(Exercise requirements):
In the entries below, count every line with the string "minés". State the count and nothing else.

(Recorded data):
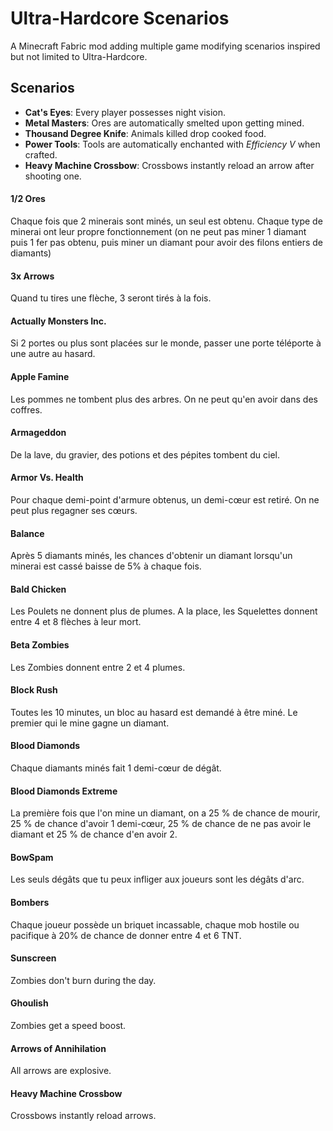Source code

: # Ultra-Hardcore Scenarios

A Minecraft Fabric mod adding multiple game modifying scenarios inspired but not limited to Ultra-Hardcore.

## Scenarios

- **Cat's Eyes**: Every player possesses night vision. 
- **Metal Masters**: Ores are automatically smelted upon getting mined.
- **Thousand Degree Knife**: Animals killed drop cooked food.
- **Power Tools**: Tools are automatically enchanted with *Efficiency V* when crafted.
- **Heavy Machine Crossbow**: Crossbows instantly reload an arrow after shooting one.



#### 1/2 Ores

Chaque fois que 2 minerais sont minés, un seul est obtenu. Chaque type de  minerai ont leur propre fonctionnement (on ne peut pas miner 1 diamant  puis 1 fer pas obtenu, puis miner un diamant pour avoir des filons  entiers de diamants)

#### 3x Arrows

Quand tu tires une flèche, 3 seront tirés à la fois.

#### Actually Monsters Inc.

Si 2 portes ou plus sont placées sur le monde, passer une porte téléporte à une autre au hasard.

#### Apple Famine

Les pommes ne tombent plus des arbres. On ne peut qu'en avoir dans des coffres.

#### Armageddon

De la lave, du gravier, des potions et des pépites tombent du ciel.

#### Armor Vs. Health

Pour chaque demi-point d'armure obtenus, un demi-cœur est retiré. On ne peut plus regagner ses cœurs.

#### Balance

Après 5 diamants minés, les chances d'obtenir un diamant lorsqu'un minerai est cassé baisse de 5% à chaque fois.

#### Bald Chicken

Les Poulets ne donnent plus de plumes. A la place, les Squelettes donnent entre 4 et 8 flèches à leur mort.

#### Beta Zombies

Les Zombies donnent entre 2 et 4 plumes.

#### Block Rush

Toutes les 10 minutes, un bloc au hasard est demandé à être miné. Le premier qui le mine gagne un diamant.

#### Blood Diamonds

Chaque diamants minés fait 1 demi-cœur de dégât.

#### Blood Diamonds Extreme

La première fois que l'on mine un diamant, on a 25 % de chance de mourir,  25 % de chance d'avoir 1 demi-cœur, 25 % de chance de ne pas avoir le  diamant et 25 % de chance d'en avoir 2.

#### BowSpam

Les seuls dégâts que tu peux infliger aux joueurs sont les dégâts d'arc.

#### Bombers

Chaque joueur possède un briquet incassable, chaque mob hostile ou pacifique à 20% de chance de donner entre 4 et 6 TNT.

#### Sunscreen

Zombies don't burn during the day.

#### Ghoulish

Zombies get a speed boost.

#### Arrows of Annihilation

All arrows are explosive.

#### Heavy Machine Crossbow

Crossbows instantly reload arrows.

(Output of the task):
3